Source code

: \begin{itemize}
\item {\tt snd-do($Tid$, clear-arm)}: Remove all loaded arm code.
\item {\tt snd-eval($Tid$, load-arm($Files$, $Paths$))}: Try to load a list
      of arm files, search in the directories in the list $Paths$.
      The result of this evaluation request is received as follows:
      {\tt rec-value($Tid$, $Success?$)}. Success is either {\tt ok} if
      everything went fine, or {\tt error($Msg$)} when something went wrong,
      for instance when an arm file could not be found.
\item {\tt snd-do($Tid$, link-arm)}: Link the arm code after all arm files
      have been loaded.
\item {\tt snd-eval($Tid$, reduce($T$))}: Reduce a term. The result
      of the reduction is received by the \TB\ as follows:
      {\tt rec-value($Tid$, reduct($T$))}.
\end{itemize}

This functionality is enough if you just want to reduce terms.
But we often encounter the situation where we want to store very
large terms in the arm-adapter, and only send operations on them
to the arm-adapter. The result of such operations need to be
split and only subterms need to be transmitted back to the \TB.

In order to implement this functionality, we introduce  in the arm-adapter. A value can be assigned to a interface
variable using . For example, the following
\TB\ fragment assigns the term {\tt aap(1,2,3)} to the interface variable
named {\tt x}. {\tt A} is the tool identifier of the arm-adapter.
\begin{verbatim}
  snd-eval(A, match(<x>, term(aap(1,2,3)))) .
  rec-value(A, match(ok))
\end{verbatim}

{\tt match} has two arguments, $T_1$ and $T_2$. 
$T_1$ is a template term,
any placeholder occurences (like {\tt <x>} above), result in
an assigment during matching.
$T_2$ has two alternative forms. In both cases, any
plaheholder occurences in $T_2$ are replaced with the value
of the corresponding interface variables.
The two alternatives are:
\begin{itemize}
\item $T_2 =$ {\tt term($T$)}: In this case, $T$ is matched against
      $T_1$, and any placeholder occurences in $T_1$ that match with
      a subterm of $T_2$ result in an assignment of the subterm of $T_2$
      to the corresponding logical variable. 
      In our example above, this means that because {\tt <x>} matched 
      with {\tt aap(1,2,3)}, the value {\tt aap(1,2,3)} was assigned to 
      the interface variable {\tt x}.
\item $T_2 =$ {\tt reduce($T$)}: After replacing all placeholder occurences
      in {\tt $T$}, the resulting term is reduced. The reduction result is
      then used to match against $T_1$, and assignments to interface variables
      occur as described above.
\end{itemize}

§ §

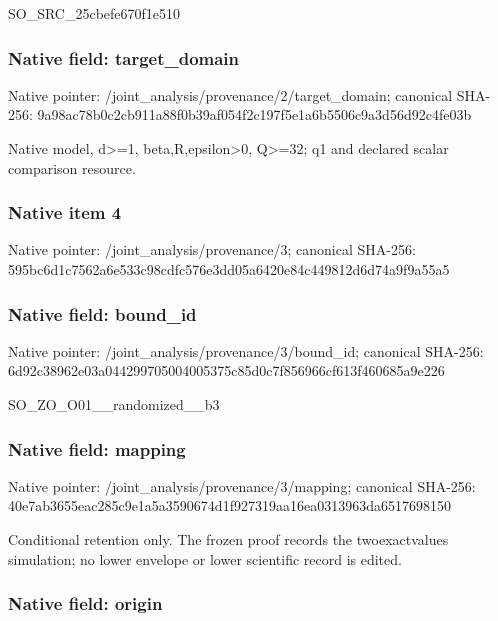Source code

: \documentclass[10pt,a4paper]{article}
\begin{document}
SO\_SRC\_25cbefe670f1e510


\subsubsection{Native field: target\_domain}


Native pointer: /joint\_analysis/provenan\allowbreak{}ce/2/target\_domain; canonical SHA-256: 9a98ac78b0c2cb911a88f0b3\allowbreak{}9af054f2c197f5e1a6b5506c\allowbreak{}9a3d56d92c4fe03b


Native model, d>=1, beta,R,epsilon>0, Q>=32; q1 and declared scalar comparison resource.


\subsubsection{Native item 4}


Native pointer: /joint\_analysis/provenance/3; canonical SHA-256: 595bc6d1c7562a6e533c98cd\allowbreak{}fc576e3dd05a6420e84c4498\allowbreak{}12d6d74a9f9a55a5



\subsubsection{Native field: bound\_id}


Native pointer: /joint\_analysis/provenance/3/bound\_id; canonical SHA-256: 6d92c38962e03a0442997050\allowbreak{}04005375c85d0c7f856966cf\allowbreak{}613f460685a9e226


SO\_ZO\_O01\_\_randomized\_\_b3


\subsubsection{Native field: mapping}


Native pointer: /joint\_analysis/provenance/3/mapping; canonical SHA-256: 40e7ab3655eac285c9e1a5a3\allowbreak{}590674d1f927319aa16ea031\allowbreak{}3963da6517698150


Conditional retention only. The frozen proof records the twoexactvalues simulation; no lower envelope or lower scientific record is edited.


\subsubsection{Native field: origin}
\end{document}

§ §

Task item: Return only the stretch of the material above from the line holding "of the reduction" through the line holding "an assigment during matching.", copied exactly.

Task output:
      of the reduction is received by the \TB\ as follows:
      {\tt rec-value($Tid$, reduct($T$))}.
\end{itemize}

This functionality is enough if you just want to reduce terms.
But we often encounter the situation where we want to store very
large terms in the arm-adapter, and only send operations on them
to the arm-adapter. The result of such operations need to be
split and only subterms need to be transmitted back to the \TB.

In order to implement this functionality, we introduce  in the arm-adapter. A value can be assigned to a interface
variable using . For example, the following
\TB\ fragment assigns the term {\tt aap(1,2,3)} to the interface variable
named {\tt x}. {\tt A} is the tool identifier of the arm-adapter.
\begin{verbatim}
  snd-eval(A, match(<x>, term(aap(1,2,3)))) .
  rec-value(A, match(ok))
\end{verbatim}

{\tt match} has two arguments, $T_1$ and $T_2$. 
$T_1$ is a template term,
any placeholder occurences (like {\tt <x>} above), result in
an assigment during matching.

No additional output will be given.